7704A
Well-known member
I think this is a key point. My understanding is that our auditory memory is very short, and easily corrupted by our own perception. So by the time you swap speakers/pickups/tubes/crystal lettuces/whatever, unless it took less than around six seconds, your memory of the previous sound is corrupted/inaccurate. I'll have to find where I read that tidbit though, I seem to recall it being somewhere more academic than a guitar forum.But how much of it is only in our head ?

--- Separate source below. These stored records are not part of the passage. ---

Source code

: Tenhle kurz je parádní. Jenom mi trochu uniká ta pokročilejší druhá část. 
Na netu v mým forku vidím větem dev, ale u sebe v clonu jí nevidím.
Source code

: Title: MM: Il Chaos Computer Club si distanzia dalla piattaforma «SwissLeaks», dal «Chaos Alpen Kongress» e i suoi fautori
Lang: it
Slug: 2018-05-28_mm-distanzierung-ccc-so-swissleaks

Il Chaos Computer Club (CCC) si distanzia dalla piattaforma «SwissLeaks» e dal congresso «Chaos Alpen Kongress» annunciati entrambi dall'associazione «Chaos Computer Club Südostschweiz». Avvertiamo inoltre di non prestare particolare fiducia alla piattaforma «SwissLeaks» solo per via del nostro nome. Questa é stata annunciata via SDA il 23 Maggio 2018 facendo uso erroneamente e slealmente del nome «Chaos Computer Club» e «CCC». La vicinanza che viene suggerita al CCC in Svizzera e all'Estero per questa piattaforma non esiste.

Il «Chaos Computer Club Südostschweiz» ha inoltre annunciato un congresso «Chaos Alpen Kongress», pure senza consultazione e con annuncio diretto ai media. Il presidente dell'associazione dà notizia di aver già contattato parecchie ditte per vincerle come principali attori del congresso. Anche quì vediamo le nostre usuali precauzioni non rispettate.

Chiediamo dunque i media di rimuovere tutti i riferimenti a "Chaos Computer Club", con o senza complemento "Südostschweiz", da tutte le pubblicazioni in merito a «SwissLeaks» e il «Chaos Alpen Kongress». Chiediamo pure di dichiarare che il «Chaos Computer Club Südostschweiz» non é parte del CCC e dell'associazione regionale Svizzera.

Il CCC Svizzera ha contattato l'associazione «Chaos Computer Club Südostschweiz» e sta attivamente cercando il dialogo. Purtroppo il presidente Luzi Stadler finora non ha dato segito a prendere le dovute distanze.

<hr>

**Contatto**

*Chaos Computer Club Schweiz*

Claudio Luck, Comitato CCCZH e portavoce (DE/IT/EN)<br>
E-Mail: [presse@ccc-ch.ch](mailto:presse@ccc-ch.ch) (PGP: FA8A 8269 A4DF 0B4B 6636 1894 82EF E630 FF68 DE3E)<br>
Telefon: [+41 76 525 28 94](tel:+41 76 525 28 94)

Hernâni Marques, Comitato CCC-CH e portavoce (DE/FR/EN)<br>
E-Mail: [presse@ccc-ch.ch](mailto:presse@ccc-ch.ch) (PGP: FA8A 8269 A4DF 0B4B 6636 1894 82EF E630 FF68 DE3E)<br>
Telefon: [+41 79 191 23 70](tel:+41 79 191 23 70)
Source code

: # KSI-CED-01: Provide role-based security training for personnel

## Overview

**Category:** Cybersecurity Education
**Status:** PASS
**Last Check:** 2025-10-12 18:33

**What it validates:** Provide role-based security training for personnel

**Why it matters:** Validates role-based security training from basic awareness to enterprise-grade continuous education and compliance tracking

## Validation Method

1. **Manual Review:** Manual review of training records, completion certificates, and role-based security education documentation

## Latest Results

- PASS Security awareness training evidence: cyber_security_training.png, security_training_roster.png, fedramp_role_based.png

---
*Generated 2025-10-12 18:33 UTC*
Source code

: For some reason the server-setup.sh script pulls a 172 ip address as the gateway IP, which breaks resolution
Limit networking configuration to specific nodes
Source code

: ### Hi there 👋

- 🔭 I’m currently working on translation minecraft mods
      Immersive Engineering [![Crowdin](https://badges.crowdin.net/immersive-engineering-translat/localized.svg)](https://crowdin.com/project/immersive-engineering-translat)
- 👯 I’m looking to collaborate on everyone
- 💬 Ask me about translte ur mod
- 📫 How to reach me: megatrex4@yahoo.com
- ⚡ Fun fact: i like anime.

Likewise, I've been amazed at how much doing a blind test changes things. I don't mean Fricker's tests, I mean loading two tracks up in my DAW then running a blind test plug-in on them so I don't know which track is which, but can toggle between them, rate them, and then see the results after. It's completely disorienting, and I didn't realize how much I was anchoring to what I believed the track to be a recording of until I flipped the test switch and suddenly felt completely lost. Ended up with different conclusions about the gear I liked than I started the test with. E.g., I thought I preferred SRO's over EVM12S speakers 'cause of the mids and highs, and that is what I usually heard, but after doing the blind test I noticed that the SRO has the same slightly raspy top that the 12L does, and that the 12S doesn't. Another time I ranked a Swamp Thang above a 12L. I guess my point is, unless the comparison consists of a blind test where the two samples are instantaneously switched between, I don't put much stock in statements from musicians about how much better their rig sounds after changing to wooden control knobs or whatever.